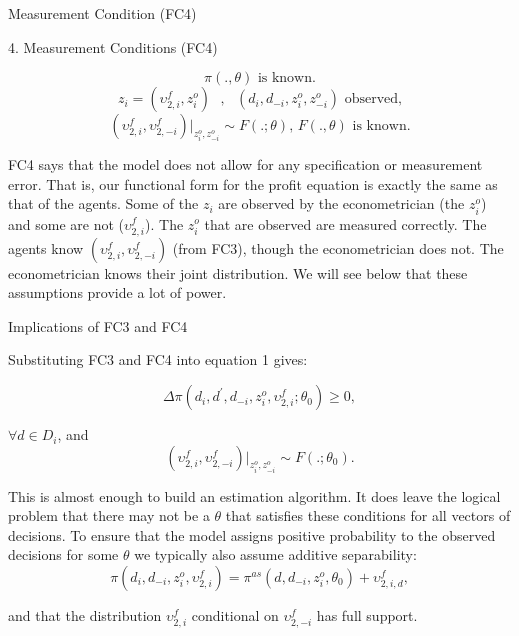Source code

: \begin{frame}{Measurement Condition (FC4)}

4. Measurement Conditions (FC4)


\begin{equation*}
\pi (.,\theta )\text{ is known.}
\end{equation*}%
\begin{equation*}
z_{i}=(\upsilon _{2,i}^{f},z_{i}^{o})\text{ },\text{ }%
(d_{i},d_{-i},z_{i}^{o},z_{-i}^{o})\text{ observed,}
\end{equation*}%
\begin{equation*}
(\upsilon _{2,i}^{f},\upsilon _{2,-i}^{f})|_{z_{i}^{o},z_{-i}^{o}}\sim
F(.;\theta )\text{, }F(.,\theta )\text{ is known.}
\end{equation*}

FC4 says that the model does not allow for any specification or measurement
error. That is, our functional form for the profit equation is exactly the
same as that of the agents. Some of the $z_{i}$ are observed by the
econometrician (the $z_{i}^{o}$) and some are not ($\upsilon _{2,i}^{f}$).
The $z_{i}^{o}$ that are observed are measured correctly. The agents know $%
(\upsilon _{2,i}^{f},\upsilon _{2,-i}^{f})$ (from FC3), though the
econometrician does not. The econometrician knows their joint distribution.
We will see below that these assumptions provide a lot of power.
\end{frame}

\begin{frame}{Implications of FC3 and FC4}

Substituting FC3 and FC4 into equation 1 gives:

\begin{equation*}
\Delta \pi (d_{i},d^{\prime },d_{-i},z_{i}^{o},\upsilon _{2,i}^{f};\theta
_{0})\geq 0,
\end{equation*}

$\forall d\in D_{i}$, and%
\begin{equation*}
(\upsilon _{2,i}^{f},\upsilon _{2,-i}^{f})|_{z_{i}^{o},z_{-i}^{o}}\sim
F(.;\theta _{0}).
\end{equation*}

This is almost enough to build an estimation algorithm. It does leave the
logical problem that there may not be a $\theta $ that satisfies these
conditions for all vectors of decisions. To ensure that the model assigns
positive probability to the observed decisions for some $\theta $ we
typically also assume additive separability:%
\begin{equation*}
\pi (d_{i},d_{-i},z_{i}^{o},\upsilon _{2,i}^{f})=\pi
^{as}(d,d_{-i},z_{i}^{o},\theta _{0})+\upsilon _{2,i,d}^{f},
\end{equation*}

and that the distribution $\upsilon _{2,i}^{f}$ conditional on $\upsilon
_{2,-i}^{f}$ has full support.


\end{frame}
━━━━━━
__WORK ITEM__
With the pictures removed, return the listing above in its exact original wording.

__WRITTEN SOLUTION__
Source code

: \begin{frame}{Measurement Condition (FC4)}

4. Measurement Conditions (FC4)


\begin{equation*}
\pi (.,\theta )\text{ is known.}
\end{equation*}%
\begin{equation*}
z_{i}=(\upsilon _{2,i}^{f},z_{i}^{o})\text{ },\text{ }%
(d_{i},d_{-i},z_{i}^{o},z_{-i}^{o})\text{ observed,}
\end{equation*}%
\begin{equation*}
(\upsilon _{2,i}^{f},\upsilon _{2,-i}^{f})|_{z_{i}^{o},z_{-i}^{o}}\sim
F(.;\theta )\text{, }F(.,\theta )\text{ is known.}
\end{equation*}

FC4 says that the model does not allow for any specification or measurement
error. That is, our functional form for the profit equation is exactly the
same as that of the agents. Some of the $z_{i}$ are observed by the
econometrician (the $z_{i}^{o}$) and some are not ($\upsilon _{2,i}^{f}$).
The $z_{i}^{o}$ that are observed are measured correctly. The agents know $%
(\upsilon _{2,i}^{f},\upsilon _{2,-i}^{f})$ (from FC3), though the
econometrician does not. The econometrician knows their joint distribution.
We will see below that these assumptions provide a lot of power.
\end{frame}

\begin{frame}{Implications of FC3 and FC4}

Substituting FC3 and FC4 into equation 1 gives:

\begin{equation*}
\Delta \pi (d_{i},d^{\prime },d_{-i},z_{i}^{o},\upsilon _{2,i}^{f};\theta
_{0})\geq 0,
\end{equation*}

$\forall d\in D_{i}$, and%
\begin{equation*}
(\upsilon _{2,i}^{f},\upsilon _{2,-i}^{f})|_{z_{i}^{o},z_{-i}^{o}}\sim
F(.;\theta _{0}).
\end{equation*}

This is almost enough to build an estimation algorithm. It does leave the
logical problem that there may not be a $\theta $ that satisfies these
conditions for all vectors of decisions. To ensure that the model assigns
positive probability to the observed decisions for some $\theta $ we
typically also assume additive separability:%
\begin{equation*}
\pi (d_{i},d_{-i},z_{i}^{o},\upsilon _{2,i}^{f})=\pi
^{as}(d,d_{-i},z_{i}^{o},\theta _{0})+\upsilon _{2,i,d}^{f},
\end{equation*}

and that the distribution $\upsilon _{2,i}^{f}$ conditional on $\upsilon
_{2,-i}^{f}$ has full support.


\end{frame}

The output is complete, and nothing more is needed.